TRY IT:
Working line by line, output the entries below exactly as they appear.
Start of DATA TO EXAMINE
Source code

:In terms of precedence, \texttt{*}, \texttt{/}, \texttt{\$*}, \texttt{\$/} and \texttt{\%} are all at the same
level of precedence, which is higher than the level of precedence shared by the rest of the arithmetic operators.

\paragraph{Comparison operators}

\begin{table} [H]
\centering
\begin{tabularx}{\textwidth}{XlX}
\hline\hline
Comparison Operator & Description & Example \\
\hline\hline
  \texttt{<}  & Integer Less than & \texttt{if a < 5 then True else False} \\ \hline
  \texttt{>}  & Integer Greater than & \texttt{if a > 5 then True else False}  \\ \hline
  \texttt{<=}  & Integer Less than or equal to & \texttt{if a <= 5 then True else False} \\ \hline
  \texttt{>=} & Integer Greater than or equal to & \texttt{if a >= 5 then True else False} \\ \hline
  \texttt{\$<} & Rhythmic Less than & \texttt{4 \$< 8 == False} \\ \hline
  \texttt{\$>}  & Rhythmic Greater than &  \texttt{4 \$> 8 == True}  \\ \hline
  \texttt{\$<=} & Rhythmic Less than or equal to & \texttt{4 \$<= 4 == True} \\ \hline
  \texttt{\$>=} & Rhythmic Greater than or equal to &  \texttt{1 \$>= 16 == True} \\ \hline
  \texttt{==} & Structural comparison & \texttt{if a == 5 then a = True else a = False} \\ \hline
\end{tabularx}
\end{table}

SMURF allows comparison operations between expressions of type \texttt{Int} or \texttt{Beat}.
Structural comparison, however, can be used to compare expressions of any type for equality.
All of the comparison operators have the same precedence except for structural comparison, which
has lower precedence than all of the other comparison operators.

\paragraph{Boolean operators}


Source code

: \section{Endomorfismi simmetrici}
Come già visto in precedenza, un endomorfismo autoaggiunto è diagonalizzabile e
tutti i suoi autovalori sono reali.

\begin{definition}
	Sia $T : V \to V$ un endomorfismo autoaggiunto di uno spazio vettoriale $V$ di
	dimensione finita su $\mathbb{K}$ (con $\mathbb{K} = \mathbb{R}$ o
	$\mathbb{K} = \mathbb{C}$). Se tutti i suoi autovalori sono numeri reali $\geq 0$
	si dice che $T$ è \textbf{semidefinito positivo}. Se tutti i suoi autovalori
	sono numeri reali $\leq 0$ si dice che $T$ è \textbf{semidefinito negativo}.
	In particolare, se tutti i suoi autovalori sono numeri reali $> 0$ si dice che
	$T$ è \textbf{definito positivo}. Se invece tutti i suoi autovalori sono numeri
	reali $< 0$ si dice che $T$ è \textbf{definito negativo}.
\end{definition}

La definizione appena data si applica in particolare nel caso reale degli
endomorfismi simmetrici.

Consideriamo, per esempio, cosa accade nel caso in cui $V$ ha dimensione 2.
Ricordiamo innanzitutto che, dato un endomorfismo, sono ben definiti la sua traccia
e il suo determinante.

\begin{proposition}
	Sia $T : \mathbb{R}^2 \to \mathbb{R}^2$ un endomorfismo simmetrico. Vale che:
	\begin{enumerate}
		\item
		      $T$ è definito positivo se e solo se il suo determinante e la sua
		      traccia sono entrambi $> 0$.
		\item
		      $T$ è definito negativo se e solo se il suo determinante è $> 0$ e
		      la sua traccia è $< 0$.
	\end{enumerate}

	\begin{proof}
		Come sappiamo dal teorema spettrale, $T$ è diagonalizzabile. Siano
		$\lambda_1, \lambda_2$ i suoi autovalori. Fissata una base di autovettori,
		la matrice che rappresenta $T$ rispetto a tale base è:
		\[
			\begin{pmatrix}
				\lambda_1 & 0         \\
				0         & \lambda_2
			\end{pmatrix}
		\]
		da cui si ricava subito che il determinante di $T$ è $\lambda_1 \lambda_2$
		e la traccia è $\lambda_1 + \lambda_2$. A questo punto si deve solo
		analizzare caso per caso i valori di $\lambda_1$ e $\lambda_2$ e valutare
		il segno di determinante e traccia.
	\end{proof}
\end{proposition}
End of DATA TO EXAMINE
EXPECTED ANSWER:
Source code

:In terms of precedence, \texttt{*}, \texttt{/}, \texttt{\$*}, \texttt{\$/} and \texttt{\%} are all at the same
level of precedence, which is higher than the level of precedence shared by the rest of the arithmetic operators.

\paragraph{Comparison operators}

\begin{table} [H]
\centering
\begin{tabularx}{\textwidth}{XlX}
\hline\hline
Comparison Operator & Description & Example \\
\hline\hline
  \texttt{<}  & Integer Less than & \texttt{if a < 5 then True else False} \\ \hline
  \texttt{>}  & Integer Greater than & \texttt{if a > 5 then True else False}  \\ \hline
  \texttt{<=}  & Integer Less than or equal to & \texttt{if a <= 5 then True else False} \\ \hline
  \texttt{>=} & Integer Greater than or equal to & \texttt{if a >= 5 then True else False} \\ \hline
  \texttt{\$<} & Rhythmic Less than & \texttt{4 \$< 8 == False} \\ \hline
  \texttt{\$>}  & Rhythmic Greater than &  \texttt{4 \$> 8 == True}  \\ \hline
  \texttt{\$<=} & Rhythmic Less than or equal to & \texttt{4 \$<= 4 == True} \\ \hline
  \texttt{\$>=} & Rhythmic Greater than or equal to &  \texttt{1 \$>= 16 == True} \\ \hline
  \texttt{==} & Structural comparison & \texttt{if a == 5 then a = True else a = False} \\ \hline
\end{tabularx}
\end{table}

SMURF allows comparison operations between expressions of type \texttt{Int} or \texttt{Beat}.
Structural comparison, however, can be used to compare expressions of any type for equality.
All of the comparison operators have the same precedence except for structural comparison, which
has lower precedence than all of the other comparison operators.

\paragraph{Boolean operators}


Source code

: \section{Endomorfismi simmetrici}
Come già visto in precedenza, un endomorfismo autoaggiunto è diagonalizzabile e
tutti i suoi autovalori sono reali.

\begin{definition}
	Sia $T : V \to V$ un endomorfismo autoaggiunto di uno spazio vettoriale $V$ di
	dimensione finita su $\mathbb{K}$ (con $\mathbb{K} = \mathbb{R}$ o
	$\mathbb{K} = \mathbb{C}$). Se tutti i suoi autovalori sono numeri reali $\geq 0$
	si dice che $T$ è \textbf{semidefinito positivo}. Se tutti i suoi autovalori
	sono numeri reali $\leq 0$ si dice che $T$ è \textbf{semidefinito negativo}.
	In particolare, se tutti i suoi autovalori sono numeri reali $> 0$ si dice che
	$T$ è \textbf{definito positivo}. Se invece tutti i suoi autovalori sono numeri
	reali $< 0$ si dice che $T$ è \textbf{definito negativo}.
\end{definition}

La definizione appena data si applica in particolare nel caso reale degli
endomorfismi simmetrici.

Consideriamo, per esempio, cosa accade nel caso in cui $V$ ha dimensione 2.
Ricordiamo innanzitutto che, dato un endomorfismo, sono ben definiti la sua traccia
e il suo determinante.

\begin{proposition}
	Sia $T : \mathbb{R}^2 \to \mathbb{R}^2$ un endomorfismo simmetrico. Vale che:
	\begin{enumerate}
		\item
		      $T$ è definito positivo se e solo se il suo determinante e la sua
		      traccia sono entrambi $> 0$.
		\item
		      $T$ è definito negativo se e solo se il suo determinante è $> 0$ e
		      la sua traccia è $< 0$.
	\end{enumerate}

	\begin{proof}
		Come sappiamo dal teorema spettrale, $T$ è diagonalizzabile. Siano
		$\lambda_1, \lambda_2$ i suoi autovalori. Fissata una base di autovettori,
		la matrice che rappresenta $T$ rispetto a tale base è:
		\[
			\begin{pmatrix}
				\lambda_1 & 0         \\
				0         & \lambda_2
			\end{pmatrix}
		\]
		da cui si ricava subito che il determinante di $T$ è $\lambda_1 \lambda_2$
		e la traccia è $\lambda_1 + \lambda_2$. A questo punto si deve solo
		analizzare caso per caso i valori di $\lambda_1$ e $\lambda_2$ e valutare
		il segno di determinante e traccia.
	\end{proof}
\end{proposition}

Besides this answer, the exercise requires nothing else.